### Your instructions
What are the lines, written out exactly, from the one containing "tracking code |" to the end of the entries below? Include both ends and nothing more.

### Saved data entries
↓
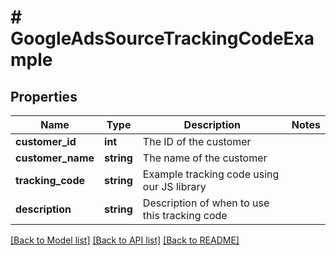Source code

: # # GoogleAdsSourceTrackingCodeExample

## Properties

Name | Type | Description | Notes
------------ | ------------- | ------------- | -------------
**customer_id** | **int** | The ID of the customer |
**customer_name** | **string** | The name of the customer |
**tracking_code** | **string** | Example tracking code using our JS library |
**description** | **string** | Description of when to use this tracking code |

[[Back to Model list]](../../README.md#models) [[Back to API list]](../../README.md#endpoints) [[Back to README]](../../README.md)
↑
### Expected output
**description** | **string** | Description of when to use this tracking code |

[[Back to Model list]](../../README.md#models) [[Back to API list]](../../README.md#endpoints) [[Back to README]](../../README.md)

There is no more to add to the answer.